No matter how sophisticated we may think ourselves, there is something elemental and human that gives this story its power. Noël Coward was being arch when a character in his “Private Lives” says, “Strange how potent cheap music is,” but his point was no matter how above it all we see ourselves, none of us is immune to basic emotional triggers. In fact, we seek them in entertainment. As Sondheim wrote in “The Frogs,” “Eventually we’ll get to the catharsis and depart.”
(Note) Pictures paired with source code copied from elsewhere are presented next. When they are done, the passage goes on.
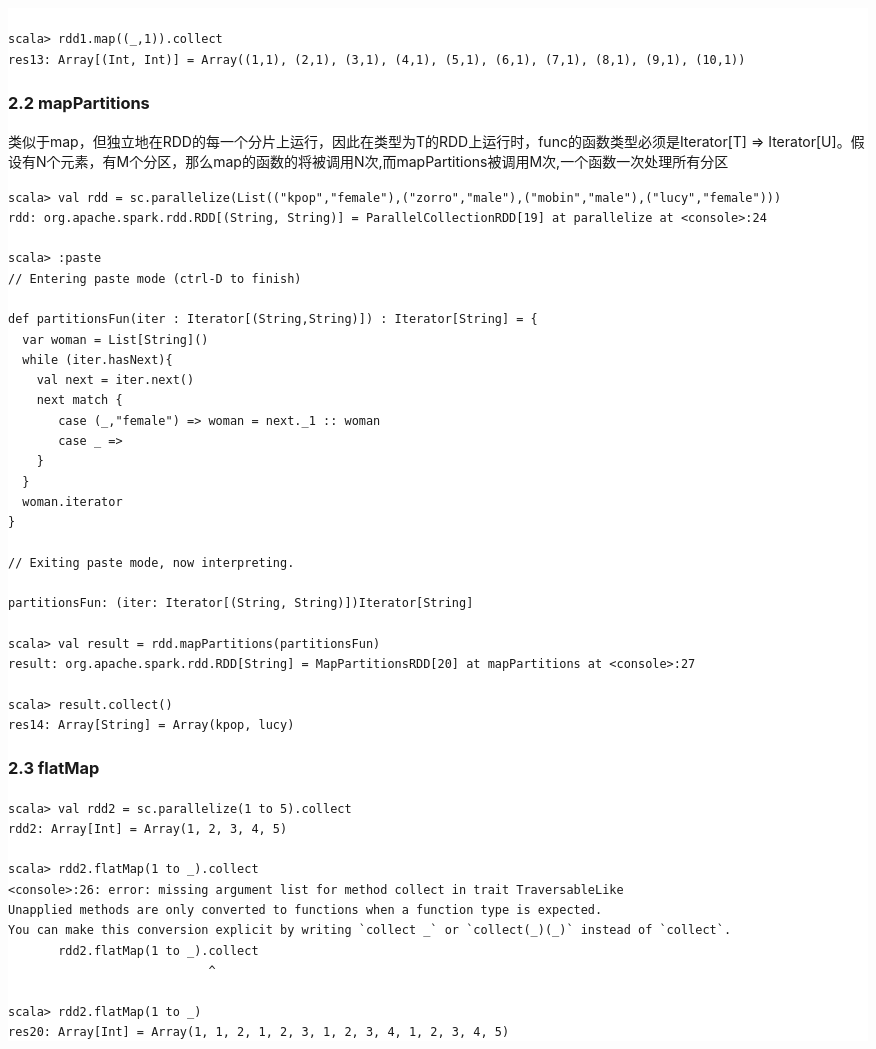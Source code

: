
 ```

scala> rdd1.map((_,1)).collect
res13: Array[(Int, Int)] = Array((1,1), (2,1), (3,1), (4,1), (5,1), (6,1), (7,1), (8,1), (9,1), (10,1))

```

### 2.2 mapPartitions

类似于map，但独立地在RDD的每一个分片上运行，因此在类型为T的RDD上运行时，func的函数类型必须是Iterator[T] => Iterator[U]。假设有N个元素，有M个分区，那么map的函数的将被调用N次,而mapPartitions被调用M次,一个函数一次处理所有分区

```
scala> val rdd = sc.parallelize(List(("kpop","female"),("zorro","male"),("mobin","male"),("lucy","female")))
rdd: org.apache.spark.rdd.RDD[(String, String)] = ParallelCollectionRDD[19] at parallelize at <console>:24

scala> :paste
// Entering paste mode (ctrl-D to finish)

def partitionsFun(iter : Iterator[(String,String)]) : Iterator[String] = {
  var woman = List[String]()
  while (iter.hasNext){
    val next = iter.next()
    next match {
       case (_,"female") => woman = next._1 :: woman
       case _ =>
    }
  }
  woman.iterator
}

// Exiting paste mode, now interpreting.

partitionsFun: (iter: Iterator[(String, String)])Iterator[String]

scala> val result = rdd.mapPartitions(partitionsFun)
result: org.apache.spark.rdd.RDD[String] = MapPartitionsRDD[20] at mapPartitions at <console>:27

scala> result.collect()
res14: Array[String] = Array(kpop, lucy)
```



### 2.3 flatMap

```
scala> val rdd2 = sc.parallelize(1 to 5).collect
rdd2: Array[Int] = Array(1, 2, 3, 4, 5)

scala> rdd2.flatMap(1 to _).collect
<console>:26: error: missing argument list for method collect in trait TraversableLike
Unapplied methods are only converted to functions when a function type is expected.
You can make this conversion explicit by writing `collect _` or `collect(_)(_)` instead of `collect`.
       rdd2.flatMap(1 to _).collect
                            ^

scala> rdd2.flatMap(1 to _)
res20: Array[Int] = Array(1, 1, 2, 1, 2, 3, 1, 2, 3, 4, 1, 2, 3, 4, 5)
```
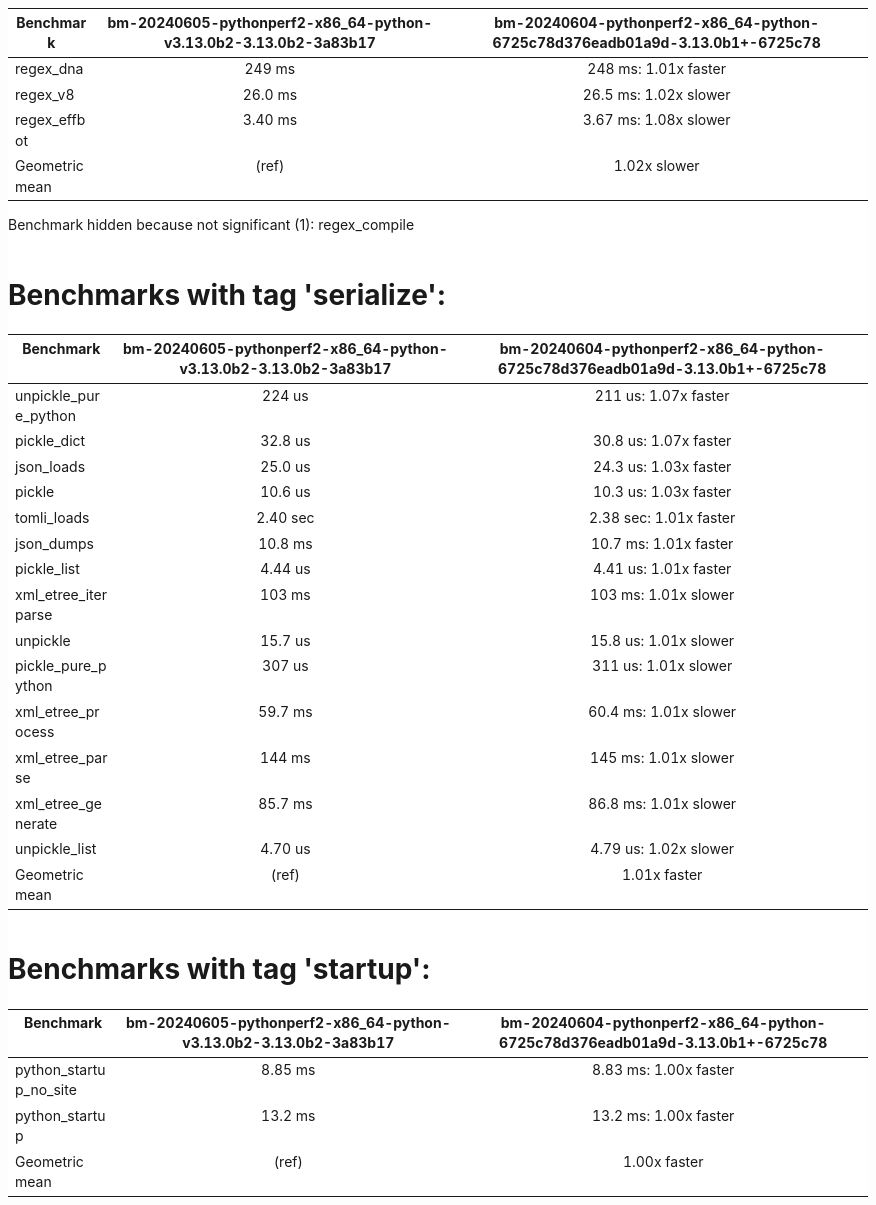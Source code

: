 | Benchmark      | bm-20240605-pythonperf2-x86_64-python-v3.13.0b2-3.13.0b2-3a83b17 | bm-20240604-pythonperf2-x86_64-python-6725c78d376eadb01a9d-3.13.0b1+-6725c78 |
|----------------|:----------------------------------------------------------------:|:----------------------------------------------------------------------------:|
| regex_dna      | 249 ms                                                           | 248 ms: 1.01x faster                                                         |
| regex_v8       | 26.0 ms                                                          | 26.5 ms: 1.02x slower                                                        |
| regex_effbot   | 3.40 ms                                                          | 3.67 ms: 1.08x slower                                                        |
| Geometric mean | (ref)                                                            | 1.02x slower                                                                 |

Benchmark hidden because not significant (1): regex_compile

Benchmarks with tag 'serialize':
================================

| Benchmark            | bm-20240605-pythonperf2-x86_64-python-v3.13.0b2-3.13.0b2-3a83b17 | bm-20240604-pythonperf2-x86_64-python-6725c78d376eadb01a9d-3.13.0b1+-6725c78 |
|----------------------|:----------------------------------------------------------------:|:----------------------------------------------------------------------------:|
| unpickle_pure_python | 224 us                                                           | 211 us: 1.07x faster                                                         |
| pickle_dict          | 32.8 us                                                          | 30.8 us: 1.07x faster                                                        |
| json_loads           | 25.0 us                                                          | 24.3 us: 1.03x faster                                                        |
| pickle               | 10.6 us                                                          | 10.3 us: 1.03x faster                                                        |
| tomli_loads          | 2.40 sec                                                         | 2.38 sec: 1.01x faster                                                       |
| json_dumps           | 10.8 ms                                                          | 10.7 ms: 1.01x faster                                                        |
| pickle_list          | 4.44 us                                                          | 4.41 us: 1.01x faster                                                        |
| xml_etree_iterparse  | 103 ms                                                           | 103 ms: 1.01x slower                                                         |
| unpickle             | 15.7 us                                                          | 15.8 us: 1.01x slower                                                        |
| pickle_pure_python   | 307 us                                                           | 311 us: 1.01x slower                                                         |
| xml_etree_process    | 59.7 ms                                                          | 60.4 ms: 1.01x slower                                                        |
| xml_etree_parse      | 144 ms                                                           | 145 ms: 1.01x slower                                                         |
| xml_etree_generate   | 85.7 ms                                                          | 86.8 ms: 1.01x slower                                                        |
| unpickle_list        | 4.70 us                                                          | 4.79 us: 1.02x slower                                                        |
| Geometric mean       | (ref)                                                            | 1.01x faster                                                                 |

Benchmarks with tag 'startup':
==============================

| Benchmark              | bm-20240605-pythonperf2-x86_64-python-v3.13.0b2-3.13.0b2-3a83b17 | bm-20240604-pythonperf2-x86_64-python-6725c78d376eadb01a9d-3.13.0b1+-6725c78 |
|------------------------|:----------------------------------------------------------------:|:----------------------------------------------------------------------------:|
| python_startup_no_site | 8.85 ms                                                          | 8.83 ms: 1.00x faster                                                        |
| python_startup         | 13.2 ms                                                          | 13.2 ms: 1.00x faster                                                        |
| Geometric mean         | (ref)                                                            | 1.00x faster                                                                 |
This new production hits all the marks. Directed by Laurence Connor, the show retains the monumental scale of the original. Alistair Brammer as Chris sings the role powerfully and acts quite well. The character is not complex, but Brammer imbues him with passion, a good man amidst chaos and destruction. Eva Noblezada is excellent as Kim, with a clear, strong voice. Connor’s direction underscores that Kim and Chris are outsiders in Saigon’s world. Jon Jon Briones as The Engineer brings a humanity and dimension to a role that has previously been more of a caricature.

It may be a trick of memory, but the original production coming a mere 14 years after the events portrayed seemed more harrowing than this revival. Still, for fans of the show, this will be a very welcome return, and those new to it will inevitably be swept up into a timeless story of tragic love.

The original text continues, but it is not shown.